(Task to carry out)
The answer should consist of all the records, copied exactly.

(Excerpted records)

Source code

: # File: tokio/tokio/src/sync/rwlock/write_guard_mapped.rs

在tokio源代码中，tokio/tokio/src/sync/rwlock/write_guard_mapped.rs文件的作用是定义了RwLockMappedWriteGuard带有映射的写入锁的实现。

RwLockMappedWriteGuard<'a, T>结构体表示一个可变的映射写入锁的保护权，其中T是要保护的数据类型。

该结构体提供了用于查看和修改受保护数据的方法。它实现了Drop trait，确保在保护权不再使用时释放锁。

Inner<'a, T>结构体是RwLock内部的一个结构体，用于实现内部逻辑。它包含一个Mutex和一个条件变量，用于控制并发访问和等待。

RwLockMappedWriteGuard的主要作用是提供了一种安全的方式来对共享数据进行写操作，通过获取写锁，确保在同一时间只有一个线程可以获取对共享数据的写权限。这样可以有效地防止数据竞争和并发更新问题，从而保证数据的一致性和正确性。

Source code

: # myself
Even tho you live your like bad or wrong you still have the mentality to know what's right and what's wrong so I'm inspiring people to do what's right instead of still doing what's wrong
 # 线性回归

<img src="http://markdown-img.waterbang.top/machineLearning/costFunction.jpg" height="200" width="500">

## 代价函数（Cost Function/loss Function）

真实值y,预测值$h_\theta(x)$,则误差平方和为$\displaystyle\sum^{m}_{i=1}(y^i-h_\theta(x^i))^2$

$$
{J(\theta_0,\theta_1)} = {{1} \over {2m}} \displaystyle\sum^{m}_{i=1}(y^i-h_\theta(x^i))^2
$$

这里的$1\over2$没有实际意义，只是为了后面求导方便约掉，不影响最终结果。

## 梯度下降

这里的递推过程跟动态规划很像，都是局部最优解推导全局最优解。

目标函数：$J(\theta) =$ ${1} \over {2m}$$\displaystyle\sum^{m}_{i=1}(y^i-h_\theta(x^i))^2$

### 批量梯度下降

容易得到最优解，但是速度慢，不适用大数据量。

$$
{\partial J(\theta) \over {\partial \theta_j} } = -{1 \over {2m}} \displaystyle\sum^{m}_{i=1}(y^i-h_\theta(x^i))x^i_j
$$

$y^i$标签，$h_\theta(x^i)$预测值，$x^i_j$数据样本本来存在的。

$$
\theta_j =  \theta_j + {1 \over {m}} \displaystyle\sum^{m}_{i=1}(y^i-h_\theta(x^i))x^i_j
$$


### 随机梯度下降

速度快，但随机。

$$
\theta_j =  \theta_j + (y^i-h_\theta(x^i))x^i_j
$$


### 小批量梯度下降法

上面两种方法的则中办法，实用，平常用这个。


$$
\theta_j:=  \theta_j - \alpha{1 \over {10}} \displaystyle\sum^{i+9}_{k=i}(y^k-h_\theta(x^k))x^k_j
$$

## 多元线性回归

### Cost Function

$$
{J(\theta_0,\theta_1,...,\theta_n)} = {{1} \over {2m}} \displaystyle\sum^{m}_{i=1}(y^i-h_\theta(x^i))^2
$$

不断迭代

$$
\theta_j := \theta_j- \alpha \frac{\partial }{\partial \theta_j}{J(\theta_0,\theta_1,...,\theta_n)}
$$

(Your solution)
Source code

: # File: tokio/tokio/src/sync/rwlock/write_guard_mapped.rs

在tokio源代码中，tokio/tokio/src/sync/rwlock/write_guard_mapped.rs文件的作用是定义了RwLockMappedWriteGuard带有映射的写入锁的实现。

RwLockMappedWriteGuard<'a, T>结构体表示一个可变的映射写入锁的保护权，其中T是要保护的数据类型。

该结构体提供了用于查看和修改受保护数据的方法。它实现了Drop trait，确保在保护权不再使用时释放锁。

Inner<'a, T>结构体是RwLock内部的一个结构体，用于实现内部逻辑。它包含一个Mutex和一个条件变量，用于控制并发访问和等待。

RwLockMappedWriteGuard的主要作用是提供了一种安全的方式来对共享数据进行写操作，通过获取写锁，确保在同一时间只有一个线程可以获取对共享数据的写权限。这样可以有效地防止数据竞争和并发更新问题，从而保证数据的一致性和正确性。

Source code

: # myself
Even tho you live your like bad or wrong you still have the mentality to know what's right and what's wrong so I'm inspiring people to do what's right instead of still doing what's wrong
 # 线性回归

<img src="http://markdown-img.waterbang.top/machineLearning/costFunction.jpg" height="200" width="500">

## 代价函数（Cost Function/loss Function）

真实值y,预测值$h_\theta(x)$,则误差平方和为$\displaystyle\sum^{m}_{i=1}(y^i-h_\theta(x^i))^2$

$$
{J(\theta_0,\theta_1)} = {{1} \over {2m}} \displaystyle\sum^{m}_{i=1}(y^i-h_\theta(x^i))^2
$$

这里的$1\over2$没有实际意义，只是为了后面求导方便约掉，不影响最终结果。

## 梯度下降

这里的递推过程跟动态规划很像，都是局部最优解推导全局最优解。

目标函数：$J(\theta) =$ ${1} \over {2m}$$\displaystyle\sum^{m}_{i=1}(y^i-h_\theta(x^i))^2$

### 批量梯度下降

容易得到最优解，但是速度慢，不适用大数据量。

$$
{\partial J(\theta) \over {\partial \theta_j} } = -{1 \over {2m}} \displaystyle\sum^{m}_{i=1}(y^i-h_\theta(x^i))x^i_j
$$

$y^i$标签，$h_\theta(x^i)$预测值，$x^i_j$数据样本本来存在的。

$$
\theta_j =  \theta_j + {1 \over {m}} \displaystyle\sum^{m}_{i=1}(y^i-h_\theta(x^i))x^i_j
$$


### 随机梯度下降

速度快，但随机。

$$
\theta_j =  \theta_j + (y^i-h_\theta(x^i))x^i_j
$$


### 小批量梯度下降法

上面两种方法的则中办法，实用，平常用这个。


$$
\theta_j:=  \theta_j - \alpha{1 \over {10}} \displaystyle\sum^{i+9}_{k=i}(y^k-h_\theta(x^k))x^k_j
$$

## 多元线性回归

### Cost Function

$$
{J(\theta_0,\theta_1,...,\theta_n)} = {{1} \over {2m}} \displaystyle\sum^{m}_{i=1}(y^i-h_\theta(x^i))^2
$$

不断迭代

$$
\theta_j := \theta_j- \alpha \frac{\partial }{\partial \theta_j}{J(\theta_0,\theta_1,...,\theta_n)}
$$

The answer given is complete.